From Copilots to Coworkers: How AI Agents Are Transforming Azure Networking Operations
Microsoft’s Customer Zero blog series provides a behind-the-scenes look at how Microsoft utilises its enterprise-grade IQ platform. Discover best practices from our engineering teams, along with real-world insights, architectural designs, and operational strategies aimed at building, running, and scaling AI applications and agent fleets across our organisation.
Azure boasts one of the largest physical networks globally. This vast scale not only influences infrastructure choices but also transforms how operational tasks are organised.
With hundreds of thousands of kilometres of external fibre and over a million optical devices, we connect data centres and regions while supporting Microsoft’s global services. Every interaction a customer has with Azure hinges on this physical network functioning reliably and quickly.
As the network expands, the nature of operational challenges has evolved. While detection, monitoring, and traffic rerouting have become highly automated and efficient, the real difficulty lies in what follows: coordinating physical repairs, tracking progress across various systems and vendors, validating outcomes, and ensuring workflows continue until issues are fully resolved.
In earlier operational models, the demand for coordination outpaced teams’ ability to adapt effectively. The constraint was no longer about routing or processing signals; it became about the amount of human focus required to maintain alignment across distributed tasks over extended periods.
This is where much of the operational effort accumulates.

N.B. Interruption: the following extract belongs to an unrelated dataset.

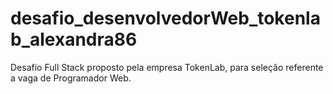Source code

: # desafio_desenvolvedorWeb_tokenlab_alexandra86
Desafio Full Stack proposto pela empresa TokenLab, para seleção referente a vaga de Programador Web.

When issues arise, the overhead increases as more specialists need to come together:
- Coordinating field operations, hardware replacements, and incident resolution can become more time-consuming, especially when multiple companies and regions are involved.
- Engineers often find themselves waiting for updates, following up on tasks, validating fixes, and interpreting information across various systems.
Unlike past scale challenges that could be tackled through automation as code, the “messy middle” of operations is inherently unpredictable. It’s characterised by subjective decision-making, incomplete information, and asynchronous dependencies. At Azure’s scale, effective coordination becomes the critical bottleneck.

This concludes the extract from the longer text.